═══ RECORDS TO PROCESS ═══

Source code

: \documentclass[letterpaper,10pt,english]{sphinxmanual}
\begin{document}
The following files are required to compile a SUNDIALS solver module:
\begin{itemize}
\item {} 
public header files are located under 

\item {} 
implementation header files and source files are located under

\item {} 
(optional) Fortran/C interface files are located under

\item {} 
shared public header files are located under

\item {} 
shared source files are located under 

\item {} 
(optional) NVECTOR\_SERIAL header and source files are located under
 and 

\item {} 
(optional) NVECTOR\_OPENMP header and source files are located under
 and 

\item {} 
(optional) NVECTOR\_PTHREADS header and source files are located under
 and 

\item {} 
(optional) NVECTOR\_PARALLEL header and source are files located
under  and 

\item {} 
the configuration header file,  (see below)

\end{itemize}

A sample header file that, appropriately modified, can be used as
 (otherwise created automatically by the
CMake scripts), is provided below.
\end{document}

═══

Above are the records; copy each line from them that includes the string "files".

== OUTPUT FOR THIS EXERCISE ==
The following files are required to compile a SUNDIALS solver module:
public header files are located under 
implementation header files and source files are located under
(optional) Fortran/C interface files are located under
shared public header files are located under
shared source files are located under 
(optional) NVECTOR\_SERIAL header and source files are located under
(optional) NVECTOR\_OPENMP header and source files are located under
(optional) NVECTOR\_PTHREADS header and source files are located under
(optional) NVECTOR\_PARALLEL header and source are files located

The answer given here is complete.